::: Supplied data

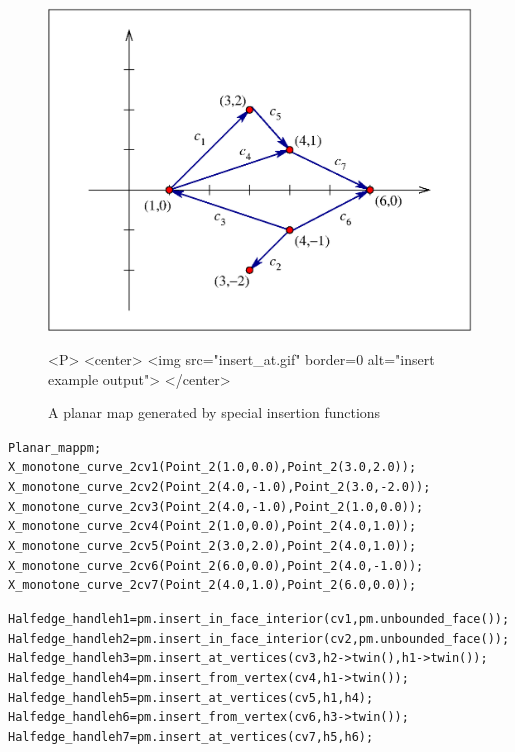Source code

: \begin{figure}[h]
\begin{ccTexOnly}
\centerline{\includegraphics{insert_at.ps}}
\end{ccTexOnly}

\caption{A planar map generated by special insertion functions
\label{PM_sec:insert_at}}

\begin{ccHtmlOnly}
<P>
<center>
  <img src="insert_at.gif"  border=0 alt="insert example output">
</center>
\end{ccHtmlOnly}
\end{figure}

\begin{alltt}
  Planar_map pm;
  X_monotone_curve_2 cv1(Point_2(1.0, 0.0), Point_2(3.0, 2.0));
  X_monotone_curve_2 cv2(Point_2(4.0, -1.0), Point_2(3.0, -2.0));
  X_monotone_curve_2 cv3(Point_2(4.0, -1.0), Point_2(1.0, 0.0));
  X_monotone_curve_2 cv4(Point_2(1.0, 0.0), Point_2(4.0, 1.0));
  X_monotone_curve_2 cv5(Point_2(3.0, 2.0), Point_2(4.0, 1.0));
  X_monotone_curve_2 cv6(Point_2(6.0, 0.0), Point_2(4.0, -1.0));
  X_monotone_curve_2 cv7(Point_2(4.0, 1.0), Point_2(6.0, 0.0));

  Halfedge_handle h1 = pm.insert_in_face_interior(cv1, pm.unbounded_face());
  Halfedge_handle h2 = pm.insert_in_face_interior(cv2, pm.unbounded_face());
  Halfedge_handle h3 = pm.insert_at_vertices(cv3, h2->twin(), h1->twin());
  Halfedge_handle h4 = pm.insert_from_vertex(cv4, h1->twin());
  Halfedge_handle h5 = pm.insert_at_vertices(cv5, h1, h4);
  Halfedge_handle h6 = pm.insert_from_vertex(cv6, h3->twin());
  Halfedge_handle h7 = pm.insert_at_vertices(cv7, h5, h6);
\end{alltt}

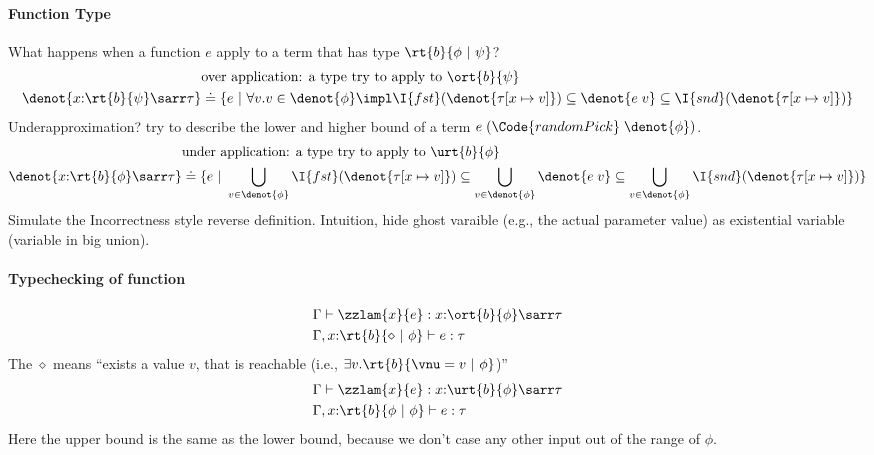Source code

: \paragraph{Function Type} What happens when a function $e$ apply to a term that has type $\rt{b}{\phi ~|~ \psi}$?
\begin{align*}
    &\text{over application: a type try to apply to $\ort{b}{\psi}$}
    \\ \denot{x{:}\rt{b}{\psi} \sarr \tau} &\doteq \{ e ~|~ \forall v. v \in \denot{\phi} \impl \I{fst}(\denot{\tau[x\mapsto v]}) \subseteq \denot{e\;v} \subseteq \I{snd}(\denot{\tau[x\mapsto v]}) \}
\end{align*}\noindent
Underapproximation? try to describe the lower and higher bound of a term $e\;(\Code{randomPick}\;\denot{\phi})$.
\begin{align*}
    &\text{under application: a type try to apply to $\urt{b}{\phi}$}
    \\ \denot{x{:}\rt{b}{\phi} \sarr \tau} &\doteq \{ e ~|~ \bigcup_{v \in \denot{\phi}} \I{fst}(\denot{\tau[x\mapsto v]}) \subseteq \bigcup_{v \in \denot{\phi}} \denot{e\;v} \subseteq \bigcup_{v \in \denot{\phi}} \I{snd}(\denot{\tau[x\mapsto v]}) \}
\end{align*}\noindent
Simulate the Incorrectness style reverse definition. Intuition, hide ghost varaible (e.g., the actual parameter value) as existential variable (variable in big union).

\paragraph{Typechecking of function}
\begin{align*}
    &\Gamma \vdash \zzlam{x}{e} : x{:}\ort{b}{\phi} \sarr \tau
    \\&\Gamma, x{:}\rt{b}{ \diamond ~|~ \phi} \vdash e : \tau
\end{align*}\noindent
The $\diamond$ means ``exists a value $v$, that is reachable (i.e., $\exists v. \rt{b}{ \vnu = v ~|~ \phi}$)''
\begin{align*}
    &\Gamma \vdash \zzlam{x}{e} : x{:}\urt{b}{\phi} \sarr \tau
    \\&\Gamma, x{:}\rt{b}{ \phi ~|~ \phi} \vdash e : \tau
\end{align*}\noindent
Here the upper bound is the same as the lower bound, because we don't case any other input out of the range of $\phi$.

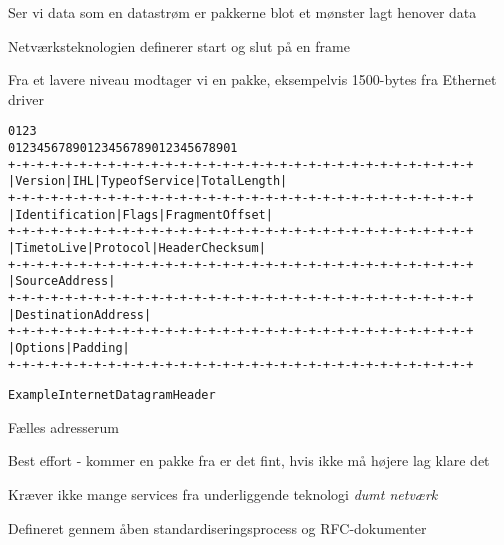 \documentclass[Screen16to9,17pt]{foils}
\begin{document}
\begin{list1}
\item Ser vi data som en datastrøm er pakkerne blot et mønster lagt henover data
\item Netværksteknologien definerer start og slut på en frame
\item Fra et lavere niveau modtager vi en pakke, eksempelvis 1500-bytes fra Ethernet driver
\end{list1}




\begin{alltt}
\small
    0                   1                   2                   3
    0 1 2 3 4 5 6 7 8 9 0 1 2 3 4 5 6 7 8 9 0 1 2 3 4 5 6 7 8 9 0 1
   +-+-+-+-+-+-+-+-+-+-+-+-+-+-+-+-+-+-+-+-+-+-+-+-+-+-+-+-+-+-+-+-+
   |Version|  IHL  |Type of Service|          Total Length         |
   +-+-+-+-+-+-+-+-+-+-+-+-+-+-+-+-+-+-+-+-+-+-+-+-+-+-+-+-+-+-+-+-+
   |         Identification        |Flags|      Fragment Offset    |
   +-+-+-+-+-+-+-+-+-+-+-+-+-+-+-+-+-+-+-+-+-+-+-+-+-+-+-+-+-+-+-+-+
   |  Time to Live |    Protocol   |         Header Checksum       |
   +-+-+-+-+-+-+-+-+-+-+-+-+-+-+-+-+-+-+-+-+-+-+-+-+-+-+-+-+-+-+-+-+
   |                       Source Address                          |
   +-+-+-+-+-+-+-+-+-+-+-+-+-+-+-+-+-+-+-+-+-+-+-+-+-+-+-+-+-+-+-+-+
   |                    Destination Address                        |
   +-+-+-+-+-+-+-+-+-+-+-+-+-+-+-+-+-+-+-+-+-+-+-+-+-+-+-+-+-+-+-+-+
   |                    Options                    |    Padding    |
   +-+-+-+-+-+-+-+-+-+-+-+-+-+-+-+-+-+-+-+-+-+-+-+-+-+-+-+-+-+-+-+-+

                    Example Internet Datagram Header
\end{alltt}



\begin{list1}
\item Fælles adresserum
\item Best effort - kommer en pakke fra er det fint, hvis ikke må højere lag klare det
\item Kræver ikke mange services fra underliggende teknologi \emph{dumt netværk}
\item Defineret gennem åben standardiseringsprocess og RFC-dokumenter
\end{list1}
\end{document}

::::::
::: Supplied data

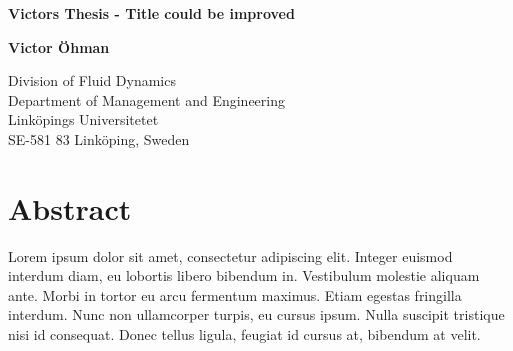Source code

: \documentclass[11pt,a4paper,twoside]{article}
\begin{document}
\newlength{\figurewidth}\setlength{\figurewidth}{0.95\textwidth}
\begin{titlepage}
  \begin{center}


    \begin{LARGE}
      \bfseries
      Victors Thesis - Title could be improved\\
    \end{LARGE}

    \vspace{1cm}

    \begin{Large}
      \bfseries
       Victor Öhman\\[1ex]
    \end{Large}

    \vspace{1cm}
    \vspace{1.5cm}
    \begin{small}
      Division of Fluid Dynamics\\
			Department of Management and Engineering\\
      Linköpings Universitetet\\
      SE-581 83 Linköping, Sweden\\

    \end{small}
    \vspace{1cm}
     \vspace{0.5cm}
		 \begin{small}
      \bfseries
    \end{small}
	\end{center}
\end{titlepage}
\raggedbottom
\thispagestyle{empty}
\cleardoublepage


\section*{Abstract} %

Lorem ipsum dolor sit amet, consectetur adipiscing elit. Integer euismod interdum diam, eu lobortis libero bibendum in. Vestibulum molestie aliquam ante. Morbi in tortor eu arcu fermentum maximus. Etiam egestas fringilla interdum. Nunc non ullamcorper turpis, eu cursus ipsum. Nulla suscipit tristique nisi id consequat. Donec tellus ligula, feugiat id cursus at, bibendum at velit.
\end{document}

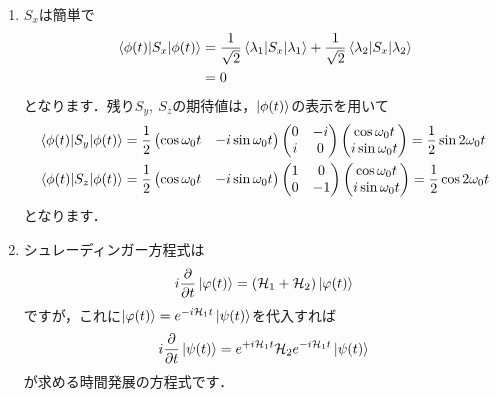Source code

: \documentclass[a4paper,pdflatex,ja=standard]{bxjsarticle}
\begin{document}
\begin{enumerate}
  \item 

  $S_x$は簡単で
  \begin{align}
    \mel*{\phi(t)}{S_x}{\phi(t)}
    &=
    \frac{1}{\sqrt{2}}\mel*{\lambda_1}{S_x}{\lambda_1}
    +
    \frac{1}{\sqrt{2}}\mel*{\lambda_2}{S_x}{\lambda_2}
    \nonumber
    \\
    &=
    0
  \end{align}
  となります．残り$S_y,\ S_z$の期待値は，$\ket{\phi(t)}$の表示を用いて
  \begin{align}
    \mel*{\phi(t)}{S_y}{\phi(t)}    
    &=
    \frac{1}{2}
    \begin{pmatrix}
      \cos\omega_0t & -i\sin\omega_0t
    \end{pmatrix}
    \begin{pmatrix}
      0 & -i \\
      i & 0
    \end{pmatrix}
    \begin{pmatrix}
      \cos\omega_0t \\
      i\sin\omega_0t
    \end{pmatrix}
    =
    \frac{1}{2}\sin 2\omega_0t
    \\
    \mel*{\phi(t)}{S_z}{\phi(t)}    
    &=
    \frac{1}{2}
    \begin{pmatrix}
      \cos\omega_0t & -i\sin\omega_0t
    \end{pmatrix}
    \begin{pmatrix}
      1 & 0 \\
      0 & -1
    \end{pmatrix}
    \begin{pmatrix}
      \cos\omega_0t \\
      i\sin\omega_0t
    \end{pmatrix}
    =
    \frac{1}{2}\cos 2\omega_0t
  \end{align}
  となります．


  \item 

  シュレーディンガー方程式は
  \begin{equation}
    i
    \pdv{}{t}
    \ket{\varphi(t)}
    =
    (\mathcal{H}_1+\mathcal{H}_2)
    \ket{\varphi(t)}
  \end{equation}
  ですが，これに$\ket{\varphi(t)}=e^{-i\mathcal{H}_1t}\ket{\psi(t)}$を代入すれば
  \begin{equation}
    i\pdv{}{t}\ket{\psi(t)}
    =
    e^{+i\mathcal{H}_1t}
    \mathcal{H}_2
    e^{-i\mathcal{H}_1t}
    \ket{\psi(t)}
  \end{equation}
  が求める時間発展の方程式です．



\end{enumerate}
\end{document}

::::::
::: Supplied data

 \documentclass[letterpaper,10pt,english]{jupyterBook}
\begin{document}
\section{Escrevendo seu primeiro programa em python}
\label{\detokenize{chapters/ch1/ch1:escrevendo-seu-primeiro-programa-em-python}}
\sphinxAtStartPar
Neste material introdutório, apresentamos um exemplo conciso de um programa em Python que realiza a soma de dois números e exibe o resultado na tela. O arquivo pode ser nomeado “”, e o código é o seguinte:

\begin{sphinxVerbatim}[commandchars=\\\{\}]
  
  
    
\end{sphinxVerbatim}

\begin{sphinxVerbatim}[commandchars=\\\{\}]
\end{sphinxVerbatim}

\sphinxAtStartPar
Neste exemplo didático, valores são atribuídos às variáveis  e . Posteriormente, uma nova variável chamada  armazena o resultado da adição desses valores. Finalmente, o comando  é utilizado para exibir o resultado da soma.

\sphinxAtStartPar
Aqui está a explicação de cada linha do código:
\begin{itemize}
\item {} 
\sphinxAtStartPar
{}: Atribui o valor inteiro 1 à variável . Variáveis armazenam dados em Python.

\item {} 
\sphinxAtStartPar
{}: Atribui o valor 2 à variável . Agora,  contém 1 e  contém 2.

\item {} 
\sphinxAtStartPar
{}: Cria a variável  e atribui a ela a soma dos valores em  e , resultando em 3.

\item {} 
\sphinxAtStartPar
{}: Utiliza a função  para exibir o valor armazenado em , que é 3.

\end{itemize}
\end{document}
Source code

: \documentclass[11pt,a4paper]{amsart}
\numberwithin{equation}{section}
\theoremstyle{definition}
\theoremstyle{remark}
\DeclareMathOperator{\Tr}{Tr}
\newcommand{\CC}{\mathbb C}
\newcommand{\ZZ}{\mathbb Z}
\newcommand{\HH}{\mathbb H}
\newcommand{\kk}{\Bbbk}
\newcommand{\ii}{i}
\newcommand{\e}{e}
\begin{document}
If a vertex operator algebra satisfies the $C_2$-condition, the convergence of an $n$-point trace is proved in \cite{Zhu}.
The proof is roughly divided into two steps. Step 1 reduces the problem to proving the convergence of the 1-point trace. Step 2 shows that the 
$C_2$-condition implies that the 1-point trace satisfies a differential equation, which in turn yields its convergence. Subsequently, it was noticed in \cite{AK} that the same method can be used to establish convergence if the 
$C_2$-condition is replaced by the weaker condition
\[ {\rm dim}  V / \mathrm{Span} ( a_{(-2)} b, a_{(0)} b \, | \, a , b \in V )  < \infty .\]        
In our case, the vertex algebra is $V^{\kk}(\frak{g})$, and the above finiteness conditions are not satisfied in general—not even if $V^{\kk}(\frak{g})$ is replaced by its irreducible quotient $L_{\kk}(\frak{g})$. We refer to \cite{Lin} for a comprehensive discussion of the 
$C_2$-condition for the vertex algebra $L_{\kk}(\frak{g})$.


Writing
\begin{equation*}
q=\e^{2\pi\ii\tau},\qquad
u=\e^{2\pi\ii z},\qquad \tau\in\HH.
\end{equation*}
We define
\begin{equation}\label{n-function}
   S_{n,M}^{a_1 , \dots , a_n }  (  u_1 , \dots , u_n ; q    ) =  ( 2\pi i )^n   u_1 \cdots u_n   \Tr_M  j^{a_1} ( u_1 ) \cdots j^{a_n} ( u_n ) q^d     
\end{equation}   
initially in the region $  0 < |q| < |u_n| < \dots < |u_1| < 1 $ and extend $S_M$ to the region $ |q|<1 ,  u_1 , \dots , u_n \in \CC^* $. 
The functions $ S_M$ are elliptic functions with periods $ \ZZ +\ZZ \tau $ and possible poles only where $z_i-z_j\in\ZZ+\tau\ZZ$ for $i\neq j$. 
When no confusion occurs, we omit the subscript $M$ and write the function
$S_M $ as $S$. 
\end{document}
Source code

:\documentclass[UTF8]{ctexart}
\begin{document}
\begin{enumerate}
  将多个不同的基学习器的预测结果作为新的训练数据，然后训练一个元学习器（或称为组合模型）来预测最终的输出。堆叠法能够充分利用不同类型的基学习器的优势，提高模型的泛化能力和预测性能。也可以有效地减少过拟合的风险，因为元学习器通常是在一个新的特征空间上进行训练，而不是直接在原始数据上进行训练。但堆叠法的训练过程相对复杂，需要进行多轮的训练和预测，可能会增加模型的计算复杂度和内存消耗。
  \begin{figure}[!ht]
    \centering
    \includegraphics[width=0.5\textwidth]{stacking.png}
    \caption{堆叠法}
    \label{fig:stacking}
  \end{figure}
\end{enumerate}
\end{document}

::::::

Work to complete:
Each line of the listing above that contains the word "satisfies" is to be copied.

Response:
If a vertex operator algebra satisfies the $C_2$-condition, the convergence of an $n$-point trace is proved in \cite{Zhu}.
$C_2$-condition implies that the 1-point trace satisfies a differential equation, which in turn yields its convergence. Subsequently, it was noticed in \cite{AK} that the same method can be used to establish convergence if the 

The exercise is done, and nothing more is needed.